Is the Trump administration’s military escalation toward Venezuela driven less by counternarcotics concerns and more by competition over strategic minerals?
After former Fox News host and current Defense Secretary Pete Hegseth suggested destroying a small Venezuelan boat, U.S. forces allegedly destroyed several vessels near Venezuelan waters, while officials framed the actions as part of an anti-drug mission. Yet federal data shows Venezuela is not a major source of narcotics to the U.S., and no drug seizures were presented as evidence, even as the U.S. deployed an aircraft carrier, aircraft, troops, and restricted airspace.
In this article, the author contends this fits a long U.S. pattern of interventions in resource-rich countries under noble pretexts. He cites Iran, Chile, Guatemala, Iraq, Libya, Congo, and Indonesia. With an estimated $1.36 trillion in mineral wealth – bauxite, coltan, gold, and rare earths critical to modern technology – Venezuela is positioned as a major prize in a global “resource race.”
Meanwhile, illegal mining in Venezuela’s south has devastated the environment and fueled armed groups, child and forced labor, and abuse of Indigenous communities.
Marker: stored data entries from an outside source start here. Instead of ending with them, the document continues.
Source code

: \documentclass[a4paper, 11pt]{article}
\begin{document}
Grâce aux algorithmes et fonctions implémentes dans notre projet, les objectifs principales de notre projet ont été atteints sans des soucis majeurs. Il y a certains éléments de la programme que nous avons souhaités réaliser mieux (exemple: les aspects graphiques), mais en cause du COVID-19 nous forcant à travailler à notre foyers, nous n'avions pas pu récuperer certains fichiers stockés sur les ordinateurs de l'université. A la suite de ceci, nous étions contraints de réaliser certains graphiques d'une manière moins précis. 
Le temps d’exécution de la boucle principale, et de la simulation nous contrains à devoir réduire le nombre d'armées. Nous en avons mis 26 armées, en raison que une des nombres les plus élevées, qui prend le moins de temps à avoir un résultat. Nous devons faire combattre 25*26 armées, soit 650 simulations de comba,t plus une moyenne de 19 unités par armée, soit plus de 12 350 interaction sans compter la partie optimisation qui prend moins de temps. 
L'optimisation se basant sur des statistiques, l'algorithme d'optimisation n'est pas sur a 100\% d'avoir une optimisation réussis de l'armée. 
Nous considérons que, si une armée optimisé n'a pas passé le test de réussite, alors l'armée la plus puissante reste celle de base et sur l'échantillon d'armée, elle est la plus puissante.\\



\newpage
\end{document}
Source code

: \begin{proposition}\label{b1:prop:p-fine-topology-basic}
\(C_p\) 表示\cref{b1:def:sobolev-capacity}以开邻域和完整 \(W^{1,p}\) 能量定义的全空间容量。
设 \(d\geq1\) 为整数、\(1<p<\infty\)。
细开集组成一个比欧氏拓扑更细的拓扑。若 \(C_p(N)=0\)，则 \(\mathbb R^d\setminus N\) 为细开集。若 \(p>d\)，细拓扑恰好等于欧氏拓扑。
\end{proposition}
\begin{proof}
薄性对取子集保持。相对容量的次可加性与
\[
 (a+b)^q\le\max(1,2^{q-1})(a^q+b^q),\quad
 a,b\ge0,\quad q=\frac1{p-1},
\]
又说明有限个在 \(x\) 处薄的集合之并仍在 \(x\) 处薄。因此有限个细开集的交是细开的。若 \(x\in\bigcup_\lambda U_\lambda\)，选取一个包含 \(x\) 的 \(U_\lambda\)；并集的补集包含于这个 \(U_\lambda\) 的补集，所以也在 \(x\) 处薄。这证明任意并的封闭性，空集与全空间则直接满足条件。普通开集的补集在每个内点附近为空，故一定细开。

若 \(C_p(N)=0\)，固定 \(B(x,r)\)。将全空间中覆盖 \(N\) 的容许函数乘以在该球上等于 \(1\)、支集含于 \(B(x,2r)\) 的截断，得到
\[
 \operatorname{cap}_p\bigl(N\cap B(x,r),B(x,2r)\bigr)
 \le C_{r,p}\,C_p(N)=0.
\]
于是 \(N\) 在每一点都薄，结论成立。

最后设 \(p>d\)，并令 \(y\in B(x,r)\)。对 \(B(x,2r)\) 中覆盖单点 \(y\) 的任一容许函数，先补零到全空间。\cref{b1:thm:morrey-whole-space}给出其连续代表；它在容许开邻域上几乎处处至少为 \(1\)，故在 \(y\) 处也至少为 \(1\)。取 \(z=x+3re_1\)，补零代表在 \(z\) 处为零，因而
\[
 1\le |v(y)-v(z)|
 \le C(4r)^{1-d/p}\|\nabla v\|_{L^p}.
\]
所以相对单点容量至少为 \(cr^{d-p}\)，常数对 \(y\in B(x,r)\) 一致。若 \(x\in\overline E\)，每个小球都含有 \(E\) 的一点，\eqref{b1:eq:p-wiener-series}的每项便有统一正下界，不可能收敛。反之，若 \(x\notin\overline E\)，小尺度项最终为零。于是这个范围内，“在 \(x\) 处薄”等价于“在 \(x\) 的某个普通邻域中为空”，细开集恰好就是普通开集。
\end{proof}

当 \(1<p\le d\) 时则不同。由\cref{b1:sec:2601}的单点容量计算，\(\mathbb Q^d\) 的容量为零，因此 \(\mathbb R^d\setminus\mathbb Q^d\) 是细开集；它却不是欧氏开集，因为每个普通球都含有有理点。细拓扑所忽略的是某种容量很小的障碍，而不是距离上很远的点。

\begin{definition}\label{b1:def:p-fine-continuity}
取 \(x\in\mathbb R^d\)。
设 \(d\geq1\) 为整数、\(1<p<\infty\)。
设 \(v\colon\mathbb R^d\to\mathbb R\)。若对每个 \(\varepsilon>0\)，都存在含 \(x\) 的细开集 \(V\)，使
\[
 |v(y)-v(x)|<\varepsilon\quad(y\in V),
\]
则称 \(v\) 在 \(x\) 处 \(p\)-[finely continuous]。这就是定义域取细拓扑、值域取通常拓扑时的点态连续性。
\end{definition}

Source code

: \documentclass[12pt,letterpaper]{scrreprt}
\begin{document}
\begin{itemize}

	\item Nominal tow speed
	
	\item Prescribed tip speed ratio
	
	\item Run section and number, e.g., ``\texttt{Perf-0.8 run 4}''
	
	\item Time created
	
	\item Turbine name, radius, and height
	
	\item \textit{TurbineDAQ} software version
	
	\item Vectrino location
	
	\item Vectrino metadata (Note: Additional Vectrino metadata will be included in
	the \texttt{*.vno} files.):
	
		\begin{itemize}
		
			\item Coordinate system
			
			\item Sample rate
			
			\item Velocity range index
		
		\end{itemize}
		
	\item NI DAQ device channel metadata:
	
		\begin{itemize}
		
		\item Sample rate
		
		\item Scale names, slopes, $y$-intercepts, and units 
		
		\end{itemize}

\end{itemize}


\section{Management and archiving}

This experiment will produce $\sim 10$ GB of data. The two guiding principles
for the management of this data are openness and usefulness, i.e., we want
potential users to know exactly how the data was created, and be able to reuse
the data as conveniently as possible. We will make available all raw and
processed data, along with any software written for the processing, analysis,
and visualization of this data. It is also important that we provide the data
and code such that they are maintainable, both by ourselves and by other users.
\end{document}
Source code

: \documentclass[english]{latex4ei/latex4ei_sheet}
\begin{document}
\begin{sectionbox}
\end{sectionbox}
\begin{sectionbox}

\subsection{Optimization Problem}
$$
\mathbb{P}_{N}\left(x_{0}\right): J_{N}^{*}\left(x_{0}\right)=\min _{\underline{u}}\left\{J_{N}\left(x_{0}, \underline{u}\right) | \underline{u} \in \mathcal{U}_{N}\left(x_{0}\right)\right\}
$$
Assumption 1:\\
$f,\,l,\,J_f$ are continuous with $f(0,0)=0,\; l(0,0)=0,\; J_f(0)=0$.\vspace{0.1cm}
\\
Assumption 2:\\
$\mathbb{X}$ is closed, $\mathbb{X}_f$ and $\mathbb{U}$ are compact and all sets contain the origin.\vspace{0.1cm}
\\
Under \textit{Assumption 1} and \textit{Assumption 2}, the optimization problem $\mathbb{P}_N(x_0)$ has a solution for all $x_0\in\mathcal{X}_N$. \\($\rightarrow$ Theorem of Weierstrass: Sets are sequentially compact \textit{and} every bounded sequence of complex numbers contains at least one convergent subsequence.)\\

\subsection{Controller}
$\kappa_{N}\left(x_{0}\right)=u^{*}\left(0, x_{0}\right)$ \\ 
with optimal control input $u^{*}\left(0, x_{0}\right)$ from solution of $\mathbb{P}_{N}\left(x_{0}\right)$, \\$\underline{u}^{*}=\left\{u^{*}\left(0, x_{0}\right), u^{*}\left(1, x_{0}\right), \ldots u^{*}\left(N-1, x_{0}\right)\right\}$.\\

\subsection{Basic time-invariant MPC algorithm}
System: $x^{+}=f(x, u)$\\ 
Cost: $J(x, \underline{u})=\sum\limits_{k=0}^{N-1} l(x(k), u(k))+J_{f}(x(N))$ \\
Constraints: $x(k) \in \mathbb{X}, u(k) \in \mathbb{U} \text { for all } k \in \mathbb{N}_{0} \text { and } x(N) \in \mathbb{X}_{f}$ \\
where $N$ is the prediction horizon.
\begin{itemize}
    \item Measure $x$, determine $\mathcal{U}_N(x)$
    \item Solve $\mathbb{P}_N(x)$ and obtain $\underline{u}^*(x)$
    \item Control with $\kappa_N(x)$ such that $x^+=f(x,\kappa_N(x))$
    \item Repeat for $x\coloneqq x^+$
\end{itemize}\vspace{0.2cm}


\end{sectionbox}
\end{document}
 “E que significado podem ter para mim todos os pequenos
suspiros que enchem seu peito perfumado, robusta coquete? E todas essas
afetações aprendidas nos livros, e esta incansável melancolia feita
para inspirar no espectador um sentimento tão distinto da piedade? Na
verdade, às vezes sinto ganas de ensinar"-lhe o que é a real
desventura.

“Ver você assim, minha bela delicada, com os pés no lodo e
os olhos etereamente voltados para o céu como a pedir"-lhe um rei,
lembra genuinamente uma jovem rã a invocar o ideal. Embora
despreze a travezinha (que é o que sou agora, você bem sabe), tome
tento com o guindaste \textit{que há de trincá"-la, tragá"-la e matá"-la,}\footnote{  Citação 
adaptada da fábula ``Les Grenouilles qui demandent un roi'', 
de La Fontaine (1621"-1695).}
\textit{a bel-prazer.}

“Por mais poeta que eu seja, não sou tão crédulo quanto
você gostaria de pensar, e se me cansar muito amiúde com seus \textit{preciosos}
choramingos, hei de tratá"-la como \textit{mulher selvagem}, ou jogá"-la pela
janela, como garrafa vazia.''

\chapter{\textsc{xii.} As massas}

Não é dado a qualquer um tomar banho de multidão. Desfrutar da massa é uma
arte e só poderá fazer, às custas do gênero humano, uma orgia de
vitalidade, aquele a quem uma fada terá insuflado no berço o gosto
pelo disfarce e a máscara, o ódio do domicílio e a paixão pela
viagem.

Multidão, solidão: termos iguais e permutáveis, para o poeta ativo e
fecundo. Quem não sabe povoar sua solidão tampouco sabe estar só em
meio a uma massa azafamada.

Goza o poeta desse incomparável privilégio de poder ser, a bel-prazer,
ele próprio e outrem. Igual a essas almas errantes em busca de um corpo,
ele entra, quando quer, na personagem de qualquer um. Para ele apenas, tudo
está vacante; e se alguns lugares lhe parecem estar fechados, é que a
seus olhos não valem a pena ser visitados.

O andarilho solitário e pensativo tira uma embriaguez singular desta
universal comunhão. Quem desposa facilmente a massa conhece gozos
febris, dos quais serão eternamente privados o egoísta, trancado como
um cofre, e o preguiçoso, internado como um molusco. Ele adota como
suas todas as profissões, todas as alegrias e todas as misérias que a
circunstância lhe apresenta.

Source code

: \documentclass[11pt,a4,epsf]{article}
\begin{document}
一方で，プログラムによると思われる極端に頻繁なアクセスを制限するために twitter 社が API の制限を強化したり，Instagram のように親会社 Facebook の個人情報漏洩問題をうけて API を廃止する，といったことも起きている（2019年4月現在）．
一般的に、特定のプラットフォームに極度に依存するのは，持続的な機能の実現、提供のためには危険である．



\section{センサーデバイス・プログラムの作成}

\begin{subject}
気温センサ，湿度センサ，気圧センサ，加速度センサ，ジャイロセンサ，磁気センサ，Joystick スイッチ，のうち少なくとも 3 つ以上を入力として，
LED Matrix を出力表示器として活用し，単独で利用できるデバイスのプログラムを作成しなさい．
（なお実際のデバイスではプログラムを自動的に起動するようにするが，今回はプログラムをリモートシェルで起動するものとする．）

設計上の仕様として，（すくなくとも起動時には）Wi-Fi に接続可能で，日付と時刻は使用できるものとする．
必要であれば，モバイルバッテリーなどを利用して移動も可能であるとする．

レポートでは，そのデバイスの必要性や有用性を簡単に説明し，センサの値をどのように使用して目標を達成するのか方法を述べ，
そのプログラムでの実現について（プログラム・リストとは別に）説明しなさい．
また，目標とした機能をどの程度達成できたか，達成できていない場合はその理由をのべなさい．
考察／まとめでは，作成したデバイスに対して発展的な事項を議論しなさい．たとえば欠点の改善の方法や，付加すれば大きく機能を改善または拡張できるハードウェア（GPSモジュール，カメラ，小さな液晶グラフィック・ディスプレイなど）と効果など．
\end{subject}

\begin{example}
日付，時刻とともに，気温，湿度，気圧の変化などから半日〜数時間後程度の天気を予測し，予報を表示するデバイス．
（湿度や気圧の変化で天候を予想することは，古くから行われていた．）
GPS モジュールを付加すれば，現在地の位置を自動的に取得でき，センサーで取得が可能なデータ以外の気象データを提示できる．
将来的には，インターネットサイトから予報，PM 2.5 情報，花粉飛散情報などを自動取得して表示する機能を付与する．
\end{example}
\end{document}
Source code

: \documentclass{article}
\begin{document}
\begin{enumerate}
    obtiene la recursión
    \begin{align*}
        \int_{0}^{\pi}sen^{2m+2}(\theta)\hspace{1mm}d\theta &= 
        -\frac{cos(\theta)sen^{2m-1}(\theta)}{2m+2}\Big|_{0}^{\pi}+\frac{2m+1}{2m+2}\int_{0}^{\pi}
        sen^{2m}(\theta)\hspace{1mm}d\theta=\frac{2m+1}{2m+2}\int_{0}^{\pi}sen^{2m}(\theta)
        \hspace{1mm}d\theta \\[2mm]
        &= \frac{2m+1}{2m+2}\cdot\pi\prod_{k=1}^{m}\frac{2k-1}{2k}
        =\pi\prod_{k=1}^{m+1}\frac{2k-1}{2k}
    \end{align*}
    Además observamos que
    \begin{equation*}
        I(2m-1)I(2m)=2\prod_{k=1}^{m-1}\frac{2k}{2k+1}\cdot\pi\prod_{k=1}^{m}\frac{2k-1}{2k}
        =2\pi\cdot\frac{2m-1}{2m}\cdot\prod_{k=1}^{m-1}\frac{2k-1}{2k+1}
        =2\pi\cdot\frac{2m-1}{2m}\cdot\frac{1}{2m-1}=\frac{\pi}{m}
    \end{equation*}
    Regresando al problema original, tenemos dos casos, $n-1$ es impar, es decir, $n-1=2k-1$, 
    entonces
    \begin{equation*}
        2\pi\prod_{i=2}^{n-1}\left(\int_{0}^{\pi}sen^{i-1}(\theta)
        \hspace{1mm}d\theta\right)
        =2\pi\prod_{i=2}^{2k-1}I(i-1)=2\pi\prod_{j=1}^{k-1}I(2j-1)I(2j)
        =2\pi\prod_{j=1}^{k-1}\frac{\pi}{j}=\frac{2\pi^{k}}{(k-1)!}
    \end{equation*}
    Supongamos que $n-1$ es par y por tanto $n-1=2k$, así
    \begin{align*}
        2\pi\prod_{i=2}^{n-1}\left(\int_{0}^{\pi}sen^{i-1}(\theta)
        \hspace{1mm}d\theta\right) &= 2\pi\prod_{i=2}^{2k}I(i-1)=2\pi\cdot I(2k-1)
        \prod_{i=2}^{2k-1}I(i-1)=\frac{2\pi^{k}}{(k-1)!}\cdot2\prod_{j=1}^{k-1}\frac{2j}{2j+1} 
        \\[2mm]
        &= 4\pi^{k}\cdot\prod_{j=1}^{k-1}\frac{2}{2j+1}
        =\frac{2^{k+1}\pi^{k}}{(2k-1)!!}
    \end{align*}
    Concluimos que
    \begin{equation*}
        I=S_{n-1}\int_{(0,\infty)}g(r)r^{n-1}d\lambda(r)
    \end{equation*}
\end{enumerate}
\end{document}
While President Nicolás Maduro is authoritarian and widely seen as illegitimate, the author argues his abuses do not justify large-scale military deployments.
The piece calls for transparency: if U.S. aims are democracy, drugs, or minerals, the administration should state so clearly and pursue appropriate tools… diplomacy, evidence-based counternarcotics policy, or negotiated mineral agreements, before the U.S. slides into a conflict the public did not fully understand or choose.